▶ INSTRUCTIONS TO FOLLOW:
Repeat the records in full and exactly, omitting pictures.

▶ Stored items:
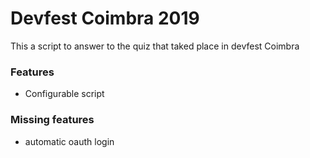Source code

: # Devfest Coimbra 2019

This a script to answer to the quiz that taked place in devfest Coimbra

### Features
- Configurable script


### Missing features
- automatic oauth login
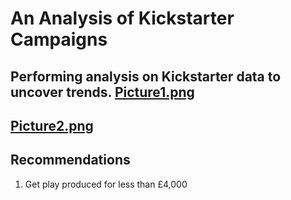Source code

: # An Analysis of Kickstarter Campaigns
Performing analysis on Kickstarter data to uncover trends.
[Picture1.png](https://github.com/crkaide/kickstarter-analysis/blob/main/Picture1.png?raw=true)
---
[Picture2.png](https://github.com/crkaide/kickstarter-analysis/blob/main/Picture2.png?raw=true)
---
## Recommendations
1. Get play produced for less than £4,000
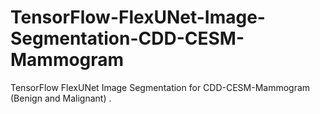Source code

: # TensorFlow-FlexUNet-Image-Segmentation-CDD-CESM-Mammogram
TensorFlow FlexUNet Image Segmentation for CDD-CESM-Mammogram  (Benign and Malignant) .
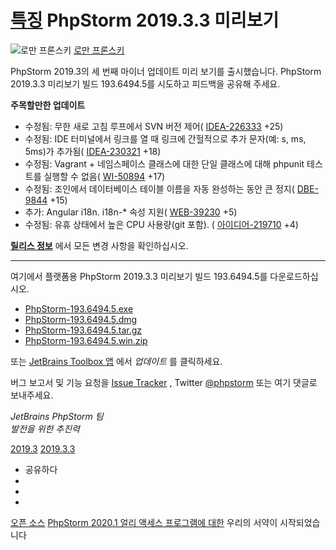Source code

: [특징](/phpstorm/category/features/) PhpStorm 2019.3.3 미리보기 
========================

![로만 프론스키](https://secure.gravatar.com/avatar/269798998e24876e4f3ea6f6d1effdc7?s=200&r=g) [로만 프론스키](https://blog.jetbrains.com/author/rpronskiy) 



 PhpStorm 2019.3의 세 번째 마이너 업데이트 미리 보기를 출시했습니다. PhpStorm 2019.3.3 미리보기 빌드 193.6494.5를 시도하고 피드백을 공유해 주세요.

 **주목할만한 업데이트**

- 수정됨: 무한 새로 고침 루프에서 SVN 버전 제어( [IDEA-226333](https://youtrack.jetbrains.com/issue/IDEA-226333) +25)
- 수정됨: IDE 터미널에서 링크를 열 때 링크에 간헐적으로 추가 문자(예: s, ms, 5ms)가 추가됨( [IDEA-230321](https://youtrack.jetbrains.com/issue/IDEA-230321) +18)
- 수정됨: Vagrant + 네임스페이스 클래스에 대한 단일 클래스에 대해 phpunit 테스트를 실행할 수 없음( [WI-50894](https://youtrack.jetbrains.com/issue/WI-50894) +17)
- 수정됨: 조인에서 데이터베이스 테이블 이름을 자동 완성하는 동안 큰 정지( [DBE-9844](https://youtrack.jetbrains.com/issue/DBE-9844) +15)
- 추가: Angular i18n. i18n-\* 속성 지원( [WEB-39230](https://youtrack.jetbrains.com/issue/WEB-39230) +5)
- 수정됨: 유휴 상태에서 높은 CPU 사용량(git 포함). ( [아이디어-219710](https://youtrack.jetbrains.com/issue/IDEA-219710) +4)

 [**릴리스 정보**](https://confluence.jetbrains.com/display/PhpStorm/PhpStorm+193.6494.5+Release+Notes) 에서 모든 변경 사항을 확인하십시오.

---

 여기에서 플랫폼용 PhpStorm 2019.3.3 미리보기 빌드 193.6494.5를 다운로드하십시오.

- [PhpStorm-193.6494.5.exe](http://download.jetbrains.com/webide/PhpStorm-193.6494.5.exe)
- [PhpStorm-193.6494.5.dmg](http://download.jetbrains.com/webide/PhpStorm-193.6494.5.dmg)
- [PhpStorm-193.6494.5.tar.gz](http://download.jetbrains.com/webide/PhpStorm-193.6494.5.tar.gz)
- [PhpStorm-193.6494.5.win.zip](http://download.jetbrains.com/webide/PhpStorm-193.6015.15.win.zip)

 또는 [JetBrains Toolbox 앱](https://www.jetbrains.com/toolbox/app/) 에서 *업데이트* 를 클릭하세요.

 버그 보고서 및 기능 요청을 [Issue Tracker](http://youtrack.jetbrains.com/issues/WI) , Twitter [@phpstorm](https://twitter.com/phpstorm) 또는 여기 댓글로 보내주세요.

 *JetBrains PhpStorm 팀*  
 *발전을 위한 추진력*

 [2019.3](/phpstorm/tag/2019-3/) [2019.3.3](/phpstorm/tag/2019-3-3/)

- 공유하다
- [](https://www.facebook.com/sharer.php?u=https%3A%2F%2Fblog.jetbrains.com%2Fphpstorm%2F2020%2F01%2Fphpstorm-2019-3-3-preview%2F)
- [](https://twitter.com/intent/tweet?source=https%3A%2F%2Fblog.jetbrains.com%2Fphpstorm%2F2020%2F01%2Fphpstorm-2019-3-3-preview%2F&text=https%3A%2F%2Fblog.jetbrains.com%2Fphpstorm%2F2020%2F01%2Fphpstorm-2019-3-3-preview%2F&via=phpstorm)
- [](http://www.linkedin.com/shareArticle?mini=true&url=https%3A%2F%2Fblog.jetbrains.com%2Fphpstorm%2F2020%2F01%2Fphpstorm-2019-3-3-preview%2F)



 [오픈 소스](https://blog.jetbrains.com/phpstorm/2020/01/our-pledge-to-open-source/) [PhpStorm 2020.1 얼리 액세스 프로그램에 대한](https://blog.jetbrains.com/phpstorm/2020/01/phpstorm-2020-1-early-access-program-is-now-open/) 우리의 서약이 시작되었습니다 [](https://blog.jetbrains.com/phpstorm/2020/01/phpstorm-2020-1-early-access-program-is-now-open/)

▶ RESULT OF THE TASK:
Source code

: # Devfest Coimbra 2019

This a script to answer to the quiz that taked place in devfest Coimbra

### Features
- Configurable script


### Missing features
- automatic oauth login
Source code

: # An Analysis of Kickstarter Campaigns
Performing analysis on Kickstarter data to uncover trends.
[Picture1.png](https://github.com/crkaide/kickstarter-analysis/blob/main/Picture1.png?raw=true)
---
[Picture2.png](https://github.com/crkaide/kickstarter-analysis/blob/main/Picture2.png?raw=true)
---
## Recommendations
1. Get play produced for less than £4,000
Source code

: # TensorFlow-FlexUNet-Image-Segmentation-CDD-CESM-Mammogram
TensorFlow FlexUNet Image Segmentation for CDD-CESM-Mammogram  (Benign and Malignant) .
Source code

: [특징](/phpstorm/category/features/) PhpStorm 2019.3.3 미리보기 
========================

![로만 프론스키](https://secure.gravatar.com/avatar/269798998e24876e4f3ea6f6d1effdc7?s=200&r=g) [로만 프론스키](https://blog.jetbrains.com/author/rpronskiy) 



 PhpStorm 2019.3의 세 번째 마이너 업데이트 미리 보기를 출시했습니다. PhpStorm 2019.3.3 미리보기 빌드 193.6494.5를 시도하고 피드백을 공유해 주세요.

 **주목할만한 업데이트**

- 수정됨: 무한 새로 고침 루프에서 SVN 버전 제어( [IDEA-226333](https://youtrack.jetbrains.com/issue/IDEA-226333) +25)
- 수정됨: IDE 터미널에서 링크를 열 때 링크에 간헐적으로 추가 문자(예: s, ms, 5ms)가 추가됨( [IDEA-230321](https://youtrack.jetbrains.com/issue/IDEA-230321) +18)
- 수정됨: Vagrant + 네임스페이스 클래스에 대한 단일 클래스에 대해 phpunit 테스트를 실행할 수 없음( [WI-50894](https://youtrack.jetbrains.com/issue/WI-50894) +17)
- 수정됨: 조인에서 데이터베이스 테이블 이름을 자동 완성하는 동안 큰 정지( [DBE-9844](https://youtrack.jetbrains.com/issue/DBE-9844) +15)
- 추가: Angular i18n. i18n-\* 속성 지원( [WEB-39230](https://youtrack.jetbrains.com/issue/WEB-39230) +5)
- 수정됨: 유휴 상태에서 높은 CPU 사용량(git 포함). ( [아이디어-219710](https://youtrack.jetbrains.com/issue/IDEA-219710) +4)

 [**릴리스 정보**](https://confluence.jetbrains.com/display/PhpStorm/PhpStorm+193.6494.5+Release+Notes) 에서 모든 변경 사항을 확인하십시오.

---

 여기에서 플랫폼용 PhpStorm 2019.3.3 미리보기 빌드 193.6494.5를 다운로드하십시오.

- [PhpStorm-193.6494.5.exe](http://download.jetbrains.com/webide/PhpStorm-193.6494.5.exe)
- [PhpStorm-193.6494.5.dmg](http://download.jetbrains.com/webide/PhpStorm-193.6494.5.dmg)
- [PhpStorm-193.6494.5.tar.gz](http://download.jetbrains.com/webide/PhpStorm-193.6494.5.tar.gz)
- [PhpStorm-193.6494.5.win.zip](http://download.jetbrains.com/webide/PhpStorm-193.6015.15.win.zip)

 또는 [JetBrains Toolbox 앱](https://www.jetbrains.com/toolbox/app/) 에서 *업데이트* 를 클릭하세요.

 버그 보고서 및 기능 요청을 [Issue Tracker](http://youtrack.jetbrains.com/issues/WI) , Twitter [@phpstorm](https://twitter.com/phpstorm) 또는 여기 댓글로 보내주세요.

 *JetBrains PhpStorm 팀*  
 *발전을 위한 추진력*

 [2019.3](/phpstorm/tag/2019-3/) [2019.3.3](/phpstorm/tag/2019-3-3/)

- 공유하다
- [](https://www.facebook.com/sharer.php?u=https%3A%2F%2Fblog.jetbrains.com%2Fphpstorm%2F2020%2F01%2Fphpstorm-2019-3-3-preview%2F)
- [](https://twitter.com/intent/tweet?source=https%3A%2F%2Fblog.jetbrains.com%2Fphpstorm%2F2020%2F01%2Fphpstorm-2019-3-3-preview%2F&text=https%3A%2F%2Fblog.jetbrains.com%2Fphpstorm%2F2020%2F01%2Fphpstorm-2019-3-3-preview%2F&via=phpstorm)
- [](http://www.linkedin.com/shareArticle?mini=true&url=https%3A%2F%2Fblog.jetbrains.com%2Fphpstorm%2F2020%2F01%2Fphpstorm-2019-3-3-preview%2F)



 [오픈 소스](https://blog.jetbrains.com/phpstorm/2020/01/our-pledge-to-open-source/) [PhpStorm 2020.1 얼리 액세스 프로그램에 대한](https://blog.jetbrains.com/phpstorm/2020/01/phpstorm-2020-1-early-access-program-is-now-open/) 우리의 서약이 시작되었습니다 [](https://blog.jetbrains.com/phpstorm/2020/01/phpstorm-2020-1-early-access-program-is-now-open/)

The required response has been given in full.